### TASK INSTRUCTIONS
Please retype the entries below word for word, passing over every picture.
# # # # # # #
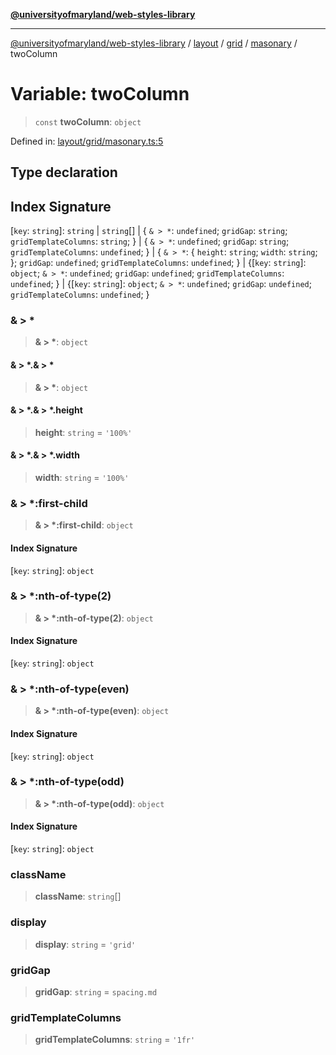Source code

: [**@universityofmaryland/web-styles-library**](../../../../../../README.md)

***

[@universityofmaryland/web-styles-library](../../../../../../README.md) / [layout](../../../../../README.md) / [grid](../../../README.md) / [masonary](../README.md) / twoColumn

# Variable: twoColumn

> `const` **twoColumn**: `object`

Defined in: [layout/grid/masonary.ts:5](https://github.com/UMD-Digital/design-system/blob/7fa144f196ef5f0ef2b372670136735f5a5c9236/packages/styles/source/layout/grid/masonary.ts#L5)

## Type declaration

## Index Signature

\[`key`: `string`\]: `string` \| `string`[] \| \{ `& > *`: `undefined`; `gridGap`: `string`; `gridTemplateColumns`: `string`; \} \| \{ `& > *`: `undefined`; `gridGap`: `string`; `gridTemplateColumns`: `undefined`; \} \| \{ `& > *`: \{ `height`: `string`; `width`: `string`; \}; `gridGap`: `undefined`; `gridTemplateColumns`: `undefined`; \} \| \{[`key`: `string`]: `object`; `& > *`: `undefined`; `gridGap`: `undefined`; `gridTemplateColumns`: `undefined`; \} \| \{[`key`: `string`]: `object`; `& > *`: `undefined`; `gridGap`: `undefined`; `gridTemplateColumns`: `undefined`; \}

### & \> \*

> **& \> \***: `object`

#### & \> \*.& \> \*

> **& \> \***: `object`

#### & \> \*.& \> \*.height

> **height**: `string` = `'100%'`

#### & \> \*.& \> \*.width

> **width**: `string` = `'100%'`

### & \> \*:first-child

> **& \> \*:first-child**: `object`

#### Index Signature

\[`key`: `string`\]: `object`

### & \> \*:nth-of-type(2)

> **& \> \*:nth-of-type(2)**: `object`

#### Index Signature

\[`key`: `string`\]: `object`

### & \> \*:nth-of-type(even)

> **& \> \*:nth-of-type(even)**: `object`

#### Index Signature

\[`key`: `string`\]: `object`

### & \> \*:nth-of-type(odd)

> **& \> \*:nth-of-type(odd)**: `object`

#### Index Signature

\[`key`: `string`\]: `object`

### className

> **className**: `string`[]

### display

> **display**: `string` = `'grid'`

### gridGap

> **gridGap**: `string` = `spacing.md`

### gridTemplateColumns

> **gridTemplateColumns**: `string` = `'1fr'`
# # # # # # #
### SOLUTION TO THE EXERCISE
Source code

: [**@universityofmaryland/web-styles-library**](../../../../../../README.md)

***

[@universityofmaryland/web-styles-library](../../../../../../README.md) / [layout](../../../../../README.md) / [grid](../../../README.md) / [masonary](../README.md) / twoColumn

# Variable: twoColumn

> `const` **twoColumn**: `object`

Defined in: [layout/grid/masonary.ts:5](https://github.com/UMD-Digital/design-system/blob/7fa144f196ef5f0ef2b372670136735f5a5c9236/packages/styles/source/layout/grid/masonary.ts#L5)

## Type declaration

## Index Signature

\[`key`: `string`\]: `string` \| `string`[] \| \{ `& > *`: `undefined`; `gridGap`: `string`; `gridTemplateColumns`: `string`; \} \| \{ `& > *`: `undefined`; `gridGap`: `string`; `gridTemplateColumns`: `undefined`; \} \| \{ `& > *`: \{ `height`: `string`; `width`: `string`; \}; `gridGap`: `undefined`; `gridTemplateColumns`: `undefined`; \} \| \{[`key`: `string`]: `object`; `& > *`: `undefined`; `gridGap`: `undefined`; `gridTemplateColumns`: `undefined`; \} \| \{[`key`: `string`]: `object`; `& > *`: `undefined`; `gridGap`: `undefined`; `gridTemplateColumns`: `undefined`; \}

### & \> \*

> **& \> \***: `object`

#### & \> \*.& \> \*

> **& \> \***: `object`

#### & \> \*.& \> \*.height

> **height**: `string` = `'100%'`

#### & \> \*.& \> \*.width

> **width**: `string` = `'100%'`

### & \> \*:first-child

> **& \> \*:first-child**: `object`

#### Index Signature

\[`key`: `string`\]: `object`

### & \> \*:nth-of-type(2)

> **& \> \*:nth-of-type(2)**: `object`

#### Index Signature

\[`key`: `string`\]: `object`

### & \> \*:nth-of-type(even)

> **& \> \*:nth-of-type(even)**: `object`

#### Index Signature

\[`key`: `string`\]: `object`

### & \> \*:nth-of-type(odd)

> **& \> \*:nth-of-type(odd)**: `object`

#### Index Signature

\[`key`: `string`\]: `object`

### className

> **className**: `string`[]

### display

> **display**: `string` = `'grid'`

### gridGap

> **gridGap**: `string` = `spacing.md`

### gridTemplateColumns

> **gridTemplateColumns**: `string` = `'1fr'`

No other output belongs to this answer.